*Exercise data*
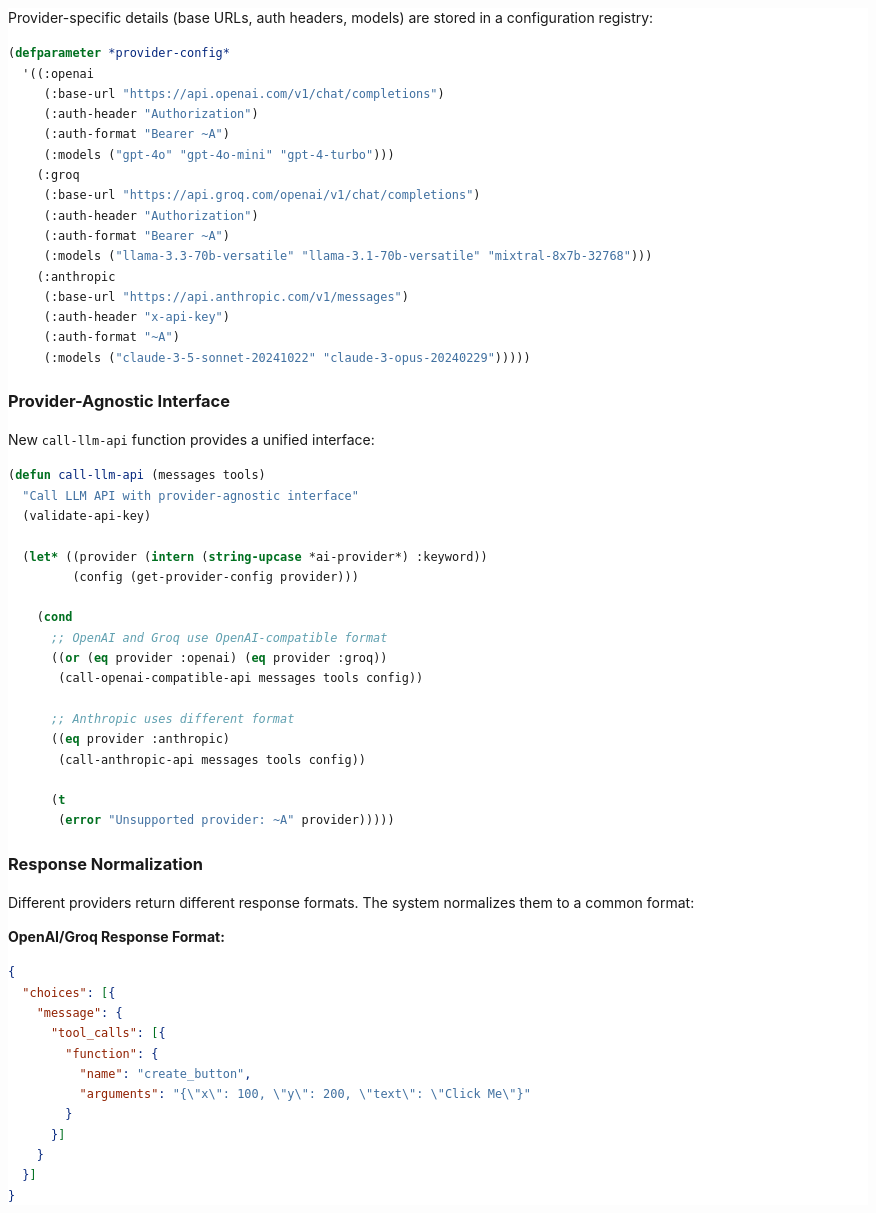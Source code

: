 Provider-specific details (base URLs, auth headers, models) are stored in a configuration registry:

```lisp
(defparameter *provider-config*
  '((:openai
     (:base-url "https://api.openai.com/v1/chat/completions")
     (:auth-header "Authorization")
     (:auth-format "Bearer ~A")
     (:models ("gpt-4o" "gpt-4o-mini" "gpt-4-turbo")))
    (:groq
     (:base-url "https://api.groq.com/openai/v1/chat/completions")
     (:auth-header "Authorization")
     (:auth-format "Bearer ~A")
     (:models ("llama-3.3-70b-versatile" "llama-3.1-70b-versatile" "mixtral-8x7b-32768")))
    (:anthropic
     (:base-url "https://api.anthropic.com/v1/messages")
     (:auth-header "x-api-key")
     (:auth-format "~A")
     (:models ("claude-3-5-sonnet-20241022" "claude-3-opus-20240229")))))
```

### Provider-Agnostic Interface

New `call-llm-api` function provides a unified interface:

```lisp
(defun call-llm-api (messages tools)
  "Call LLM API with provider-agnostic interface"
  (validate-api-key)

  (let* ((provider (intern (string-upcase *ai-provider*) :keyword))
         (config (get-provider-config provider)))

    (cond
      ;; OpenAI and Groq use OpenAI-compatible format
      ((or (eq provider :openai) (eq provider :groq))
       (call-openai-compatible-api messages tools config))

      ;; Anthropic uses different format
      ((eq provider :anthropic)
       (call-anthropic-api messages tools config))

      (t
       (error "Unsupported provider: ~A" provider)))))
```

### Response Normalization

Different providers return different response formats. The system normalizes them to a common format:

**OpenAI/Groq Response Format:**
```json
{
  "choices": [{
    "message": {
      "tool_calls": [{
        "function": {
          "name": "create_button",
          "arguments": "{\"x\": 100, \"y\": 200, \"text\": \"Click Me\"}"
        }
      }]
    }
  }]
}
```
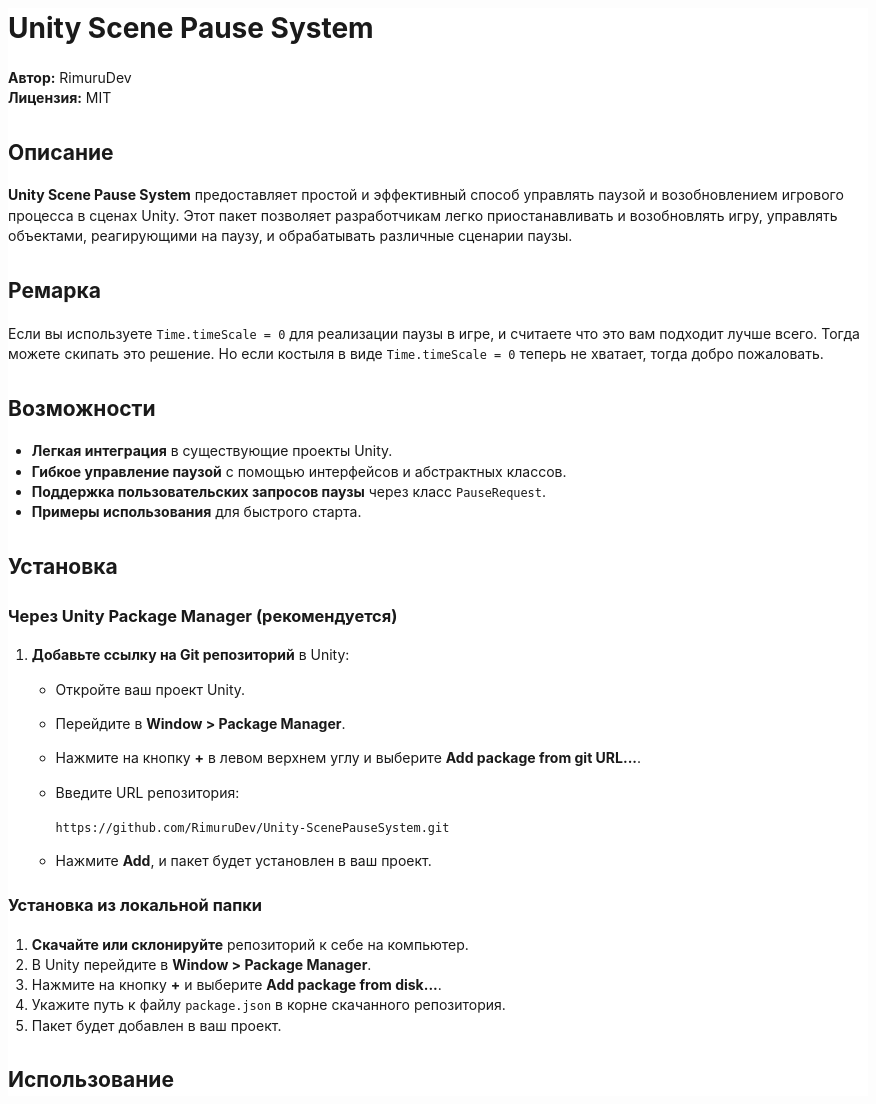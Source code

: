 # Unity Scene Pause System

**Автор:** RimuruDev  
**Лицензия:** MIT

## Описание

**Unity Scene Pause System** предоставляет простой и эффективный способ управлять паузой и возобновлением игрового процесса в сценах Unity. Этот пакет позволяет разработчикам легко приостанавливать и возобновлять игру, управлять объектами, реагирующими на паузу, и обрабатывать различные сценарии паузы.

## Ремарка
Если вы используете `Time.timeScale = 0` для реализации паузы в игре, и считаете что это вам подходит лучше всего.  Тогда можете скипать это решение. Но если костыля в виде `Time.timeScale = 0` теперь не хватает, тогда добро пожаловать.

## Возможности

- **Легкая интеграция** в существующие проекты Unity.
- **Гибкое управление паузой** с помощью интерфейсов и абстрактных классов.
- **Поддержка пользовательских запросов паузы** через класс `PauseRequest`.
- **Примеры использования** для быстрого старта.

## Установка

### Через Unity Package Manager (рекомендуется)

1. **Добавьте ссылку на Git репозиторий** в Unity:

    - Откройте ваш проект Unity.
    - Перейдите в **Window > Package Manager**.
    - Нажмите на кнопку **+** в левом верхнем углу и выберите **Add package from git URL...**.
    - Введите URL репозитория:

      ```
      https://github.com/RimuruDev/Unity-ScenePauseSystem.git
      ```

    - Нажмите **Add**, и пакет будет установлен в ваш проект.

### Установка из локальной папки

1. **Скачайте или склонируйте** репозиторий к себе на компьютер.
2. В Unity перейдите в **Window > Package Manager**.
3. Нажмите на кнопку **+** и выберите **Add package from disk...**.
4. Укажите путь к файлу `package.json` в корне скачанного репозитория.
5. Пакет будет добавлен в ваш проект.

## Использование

*Exercise instructions*
Exactly the lines from the one containing "- **Гибкое управление" through the end of the listing should be reproduced, both ends included and nothing more.

*Result of this exercise*
- **Гибкое управление паузой** с помощью интерфейсов и абстрактных классов.
- **Поддержка пользовательских запросов паузы** через класс `PauseRequest`.
- **Примеры использования** для быстрого старта.

## Установка

### Через Unity Package Manager (рекомендуется)

1. **Добавьте ссылку на Git репозиторий** в Unity:

    - Откройте ваш проект Unity.
    - Перейдите в **Window > Package Manager**.
    - Нажмите на кнопку **+** в левом верхнем углу и выберите **Add package from git URL...**.
    - Введите URL репозитория:

      ```
      https://github.com/RimuruDev/Unity-ScenePauseSystem.git
      ```

    - Нажмите **Add**, и пакет будет установлен в ваш проект.

### Установка из локальной папки

1. **Скачайте или склонируйте** репозиторий к себе на компьютер.
2. В Unity перейдите в **Window > Package Manager**.
3. Нажмите на кнопку **+** и выберите **Add package from disk...**.
4. Укажите путь к файлу `package.json` в корне скачанного репозитория.
5. Пакет будет добавлен в ваш проект.

## Использование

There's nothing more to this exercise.